Rio Bravo plans to bring its first 503.5 megawatts of wind energy on
line by the end of this year and will at least double that by 2017,
said Paulo Bilyk, its chief investment officer. The Sao Paulo-based
company needs 1.5 gigawatts to 2 gigawatts as it plans to go public
within five to six years, he said.
“We’d like to build one of the biggest renewable
energy companies,” Bilyk said in a March 6 interview in Sao Paulo.
“Brazil needs energy. Even if Brazil’s economy grows at just 1 percent
to 3 percent a year for the next five or six years, we won’t have enough
energy.”
Rio Bravo is competing with companies such as CPFL
Energia SA’s CPFL Energias Renovaveis and Renova Energia SA, which is
controlled by Light SA and Cia. Energetica de Minas Gerais. Wind poweris
dominating government auctions, with projects totaling 12 gigawatts
registered last week to compete in 2014’s first round of bidding, four
times that of the second-largest source, natural gas. Rio Bravo isn’t
participating in that round.
The company is in negotiations with potential
financial partners for its planned expansion, said Cid Resende, Rio
Bravo’s head of infrastructure investments. He declined to identify the
companies Rio Bravo is talking to.
Growth Forecast
Brazil has 148 wind farms with an installed capacity of 3.6 gigawatts, according to the Brazilian wind power association, known as Abeeolica. The group forecasts that by 2017, the total will reach 8.7 gigawatts.

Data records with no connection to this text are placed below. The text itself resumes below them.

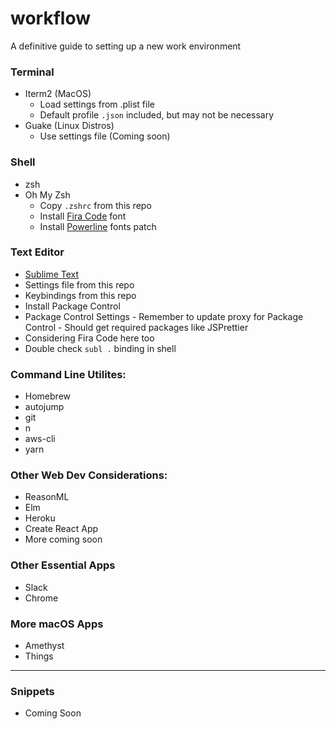 # workflow

A definitive guide to setting up a new work environment

### Terminal
- Iterm2 (MacOS) 
	- Load settings from .plist file
	- Default profile `.json` included, but may not be necessary
- Guake (Linux Distros)
	- Use settings file (Coming soon) 

### Shell
- zsh
- Oh My Zsh
	- Copy `.zshrc` from this repo
	- Install [Fira Code](https://github.com/tonsky/FiraCode) font
	- Install [Powerline](https://github.com/powerline/fonts) fonts patch

### Text Editor
- [Sublime Text](https://www.sublimetext.com/)
- Settings file from this repo
- Keybindings from this repo
- Install Package Control
- Package Control Settings
		- Remember to update proxy for Package Control
		- Should get required packages like JSPrettier
- Considering Fira Code here too
- Double check `subl .` binding in shell

### Command Line Utilites:
- Homebrew
- autojump
- git
- n
- aws-cli
- yarn

### Other Web Dev Considerations:

- ReasonML
- Elm
- Heroku
- Create React App
- More coming soon

### Other Essential Apps

- Slack
- Chrome

### More macOS Apps

- Amethyst
- Things

-----

### Snippets

- Coming Soon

In two 2011 auctions, Rio Bravo won contracts for its
wind farms at an average rate of 120 reais ($52) a megawatt-hour,
Resende said. That compares with an average of about 135 reais a
megawatt-hour for small hydropower and biomass plants in the most recent
government power auction, in December, according to the energy research
center, known as EPE. Wind projects in that auction averaged about 119
reais.
Rio Bravo is using turbines built by Spain’s Gamesa Corp. Tecnologica SA, the wind-power unit of Argentina’s Impsa Corp. and Jaragua do Sul, Brazil-based Weg SA, Resende said in a March 19 telephone interview.
Gamesa and Impsa are experienced manufacturers of the
equipment, while Weg will be supplying its first turbines to Rio Bravo.
Weg is the only Brazilian turbine maker, and foreign companies have
faced challenges in getting accredited for financing from the country’s
national development bank, known as BNDES.
Weg didn’t respond to an e-mail request for comment. “Weg has no issues getting accredited for BNDES
financing, it has the availability in its factory and it had the best
price for us,” Resende said. “We know being first could make for some
operational difficulties, but that’s the cost of learning.”